* [Required work] Among the entries below, find the lines that hold the word "الجذر" and report them.

* [Excerpted records]

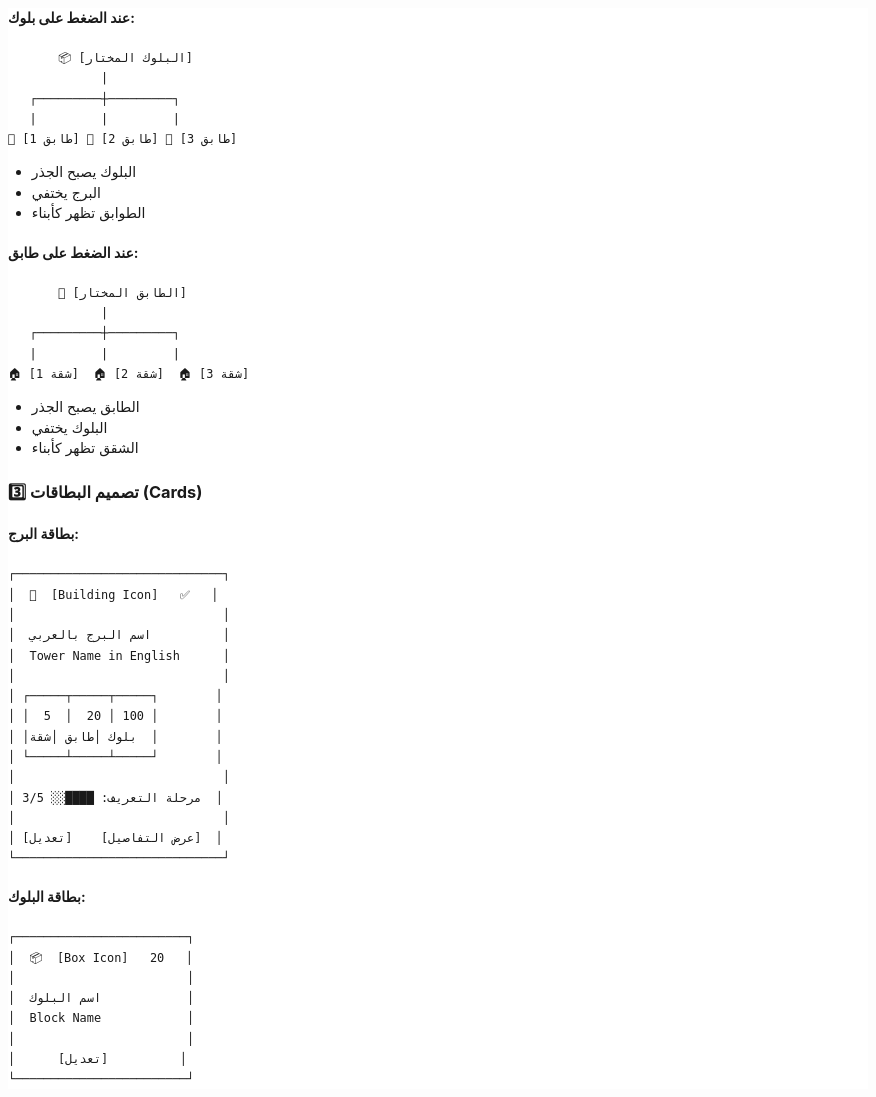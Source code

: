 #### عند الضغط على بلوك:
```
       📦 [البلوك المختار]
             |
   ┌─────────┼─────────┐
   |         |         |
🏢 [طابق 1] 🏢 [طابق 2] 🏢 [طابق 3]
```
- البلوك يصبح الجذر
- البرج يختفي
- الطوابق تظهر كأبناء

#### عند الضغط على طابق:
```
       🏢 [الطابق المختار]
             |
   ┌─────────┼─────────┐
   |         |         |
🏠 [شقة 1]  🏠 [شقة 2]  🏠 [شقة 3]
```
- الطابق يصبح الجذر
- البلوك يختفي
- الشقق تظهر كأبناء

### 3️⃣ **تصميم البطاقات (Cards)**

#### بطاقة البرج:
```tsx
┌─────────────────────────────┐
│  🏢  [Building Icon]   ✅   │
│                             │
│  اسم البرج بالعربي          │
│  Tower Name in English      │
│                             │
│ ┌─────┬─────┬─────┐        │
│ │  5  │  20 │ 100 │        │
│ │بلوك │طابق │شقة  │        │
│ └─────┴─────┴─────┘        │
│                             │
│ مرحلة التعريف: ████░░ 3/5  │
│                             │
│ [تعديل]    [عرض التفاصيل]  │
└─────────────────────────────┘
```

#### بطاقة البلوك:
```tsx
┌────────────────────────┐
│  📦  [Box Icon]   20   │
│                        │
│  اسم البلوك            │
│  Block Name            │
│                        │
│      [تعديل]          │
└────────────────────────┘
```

--

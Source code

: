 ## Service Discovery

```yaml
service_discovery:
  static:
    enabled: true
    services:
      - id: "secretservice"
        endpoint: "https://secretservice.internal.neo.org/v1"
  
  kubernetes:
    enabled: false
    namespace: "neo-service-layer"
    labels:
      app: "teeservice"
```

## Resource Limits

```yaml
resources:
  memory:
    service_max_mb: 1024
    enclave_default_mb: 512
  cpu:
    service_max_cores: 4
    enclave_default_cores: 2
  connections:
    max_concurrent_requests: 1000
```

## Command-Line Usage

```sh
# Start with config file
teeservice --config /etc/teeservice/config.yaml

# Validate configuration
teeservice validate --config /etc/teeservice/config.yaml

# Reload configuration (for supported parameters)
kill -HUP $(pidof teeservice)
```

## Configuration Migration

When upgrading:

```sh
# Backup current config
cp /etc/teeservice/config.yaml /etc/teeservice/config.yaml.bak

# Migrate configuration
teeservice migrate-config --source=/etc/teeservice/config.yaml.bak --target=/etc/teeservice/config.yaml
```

...

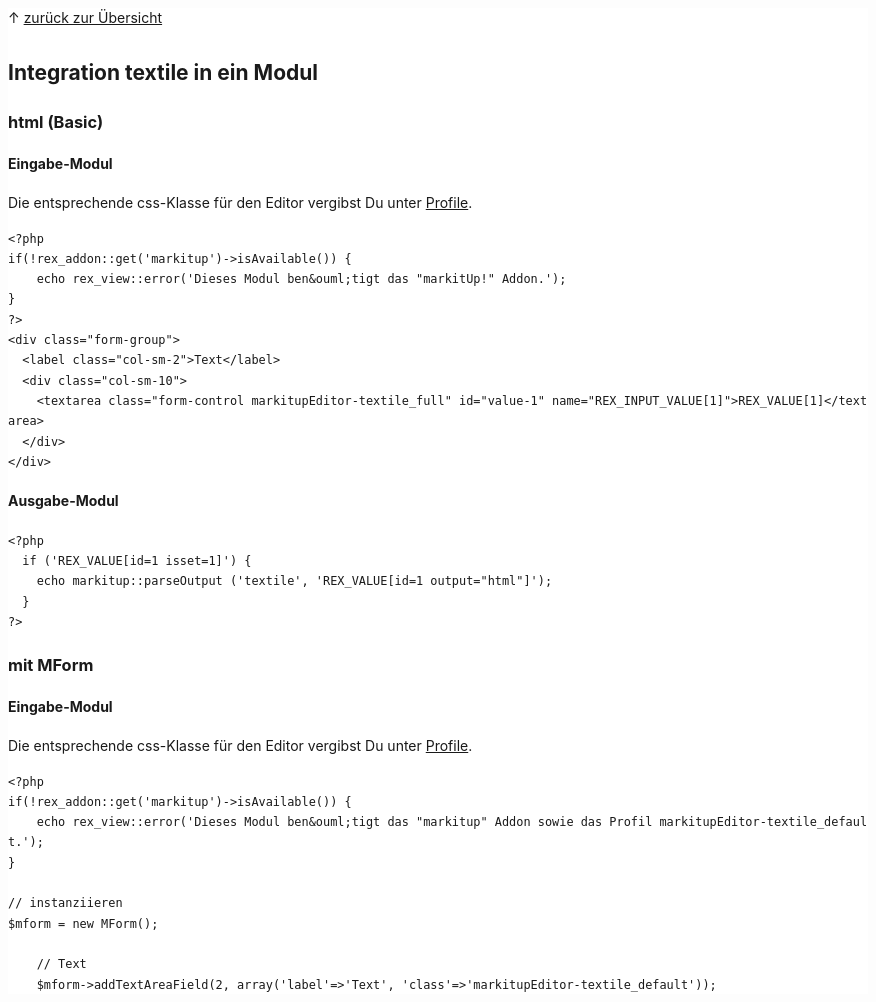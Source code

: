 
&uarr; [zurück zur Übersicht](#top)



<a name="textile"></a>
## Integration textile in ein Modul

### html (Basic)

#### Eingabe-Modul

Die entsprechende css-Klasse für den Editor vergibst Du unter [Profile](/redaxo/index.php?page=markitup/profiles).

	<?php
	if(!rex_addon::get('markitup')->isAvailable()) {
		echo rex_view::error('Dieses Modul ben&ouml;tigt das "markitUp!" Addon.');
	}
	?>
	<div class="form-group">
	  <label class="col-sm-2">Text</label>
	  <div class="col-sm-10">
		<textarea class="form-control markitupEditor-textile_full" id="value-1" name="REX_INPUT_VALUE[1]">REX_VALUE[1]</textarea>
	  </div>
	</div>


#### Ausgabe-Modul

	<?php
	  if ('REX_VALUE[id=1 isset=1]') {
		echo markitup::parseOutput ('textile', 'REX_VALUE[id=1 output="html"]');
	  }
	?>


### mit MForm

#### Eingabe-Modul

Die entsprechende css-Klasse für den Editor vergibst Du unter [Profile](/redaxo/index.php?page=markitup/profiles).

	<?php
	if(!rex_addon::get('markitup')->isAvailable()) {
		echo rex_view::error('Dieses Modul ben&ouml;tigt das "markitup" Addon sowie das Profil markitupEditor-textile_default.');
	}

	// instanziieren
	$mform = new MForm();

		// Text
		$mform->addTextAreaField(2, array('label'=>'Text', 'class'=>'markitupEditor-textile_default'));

* [Exercise response]
- البلوك يصبح الجذر
- الطابق يصبح الجذر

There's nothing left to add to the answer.